▸ Exercise details: From the first line to the last, print the data exactly as it appears.

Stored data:

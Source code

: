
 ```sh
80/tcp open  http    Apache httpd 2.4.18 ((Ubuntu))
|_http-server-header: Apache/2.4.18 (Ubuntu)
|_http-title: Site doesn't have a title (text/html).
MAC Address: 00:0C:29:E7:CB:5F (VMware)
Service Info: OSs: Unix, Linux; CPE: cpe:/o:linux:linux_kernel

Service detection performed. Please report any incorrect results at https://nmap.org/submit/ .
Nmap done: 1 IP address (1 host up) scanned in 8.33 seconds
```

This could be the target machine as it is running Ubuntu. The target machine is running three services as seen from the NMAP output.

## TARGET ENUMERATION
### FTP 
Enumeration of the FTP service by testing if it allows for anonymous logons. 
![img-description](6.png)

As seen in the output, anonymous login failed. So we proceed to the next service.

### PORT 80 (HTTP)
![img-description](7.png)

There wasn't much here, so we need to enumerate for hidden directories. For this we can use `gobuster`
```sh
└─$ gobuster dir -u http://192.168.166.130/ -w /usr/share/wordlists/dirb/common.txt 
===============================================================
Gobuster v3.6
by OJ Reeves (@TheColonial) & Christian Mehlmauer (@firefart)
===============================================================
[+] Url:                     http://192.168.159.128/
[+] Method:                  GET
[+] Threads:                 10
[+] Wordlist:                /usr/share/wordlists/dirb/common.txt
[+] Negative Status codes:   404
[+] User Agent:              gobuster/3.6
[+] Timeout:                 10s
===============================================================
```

▸ Result of this exercise:
Source code

:
 ```sh
80/tcp open  http    Apache httpd 2.4.18 ((Ubuntu))
|_http-server-header: Apache/2.4.18 (Ubuntu)
|_http-title: Site doesn't have a title (text/html).
MAC Address: 00:0C:29:E7:CB:5F (VMware)
Service Info: OSs: Unix, Linux; CPE: cpe:/o:linux:linux_kernel

Service detection performed. Please report any incorrect results at https://nmap.org/submit/ .
Nmap done: 1 IP address (1 host up) scanned in 8.33 seconds
```

This could be the target machine as it is running Ubuntu. The target machine is running three services as seen from the NMAP output.

## TARGET ENUMERATION
### FTP 
Enumeration of the FTP service by testing if it allows for anonymous logons. 
![img-description](6.png)

As seen in the output, anonymous login failed. So we proceed to the next service.

### PORT 80 (HTTP)
![img-description](7.png)

There wasn't much here, so we need to enumerate for hidden directories. For this we can use `gobuster`
```sh
└─$ gobuster dir -u http://192.168.166.130/ -w /usr/share/wordlists/dirb/common.txt 
===============================================================
Gobuster v3.6
by OJ Reeves (@TheColonial) & Christian Mehlmauer (@firefart)
===============================================================
[+] Url:                     http://192.168.159.128/
[+] Method:                  GET
[+] Threads:                 10
[+] Wordlist:                /usr/share/wordlists/dirb/common.txt
[+] Negative Status codes:   404
[+] User Agent:              gobuster/3.6
[+] Timeout:                 10s
===============================================================
```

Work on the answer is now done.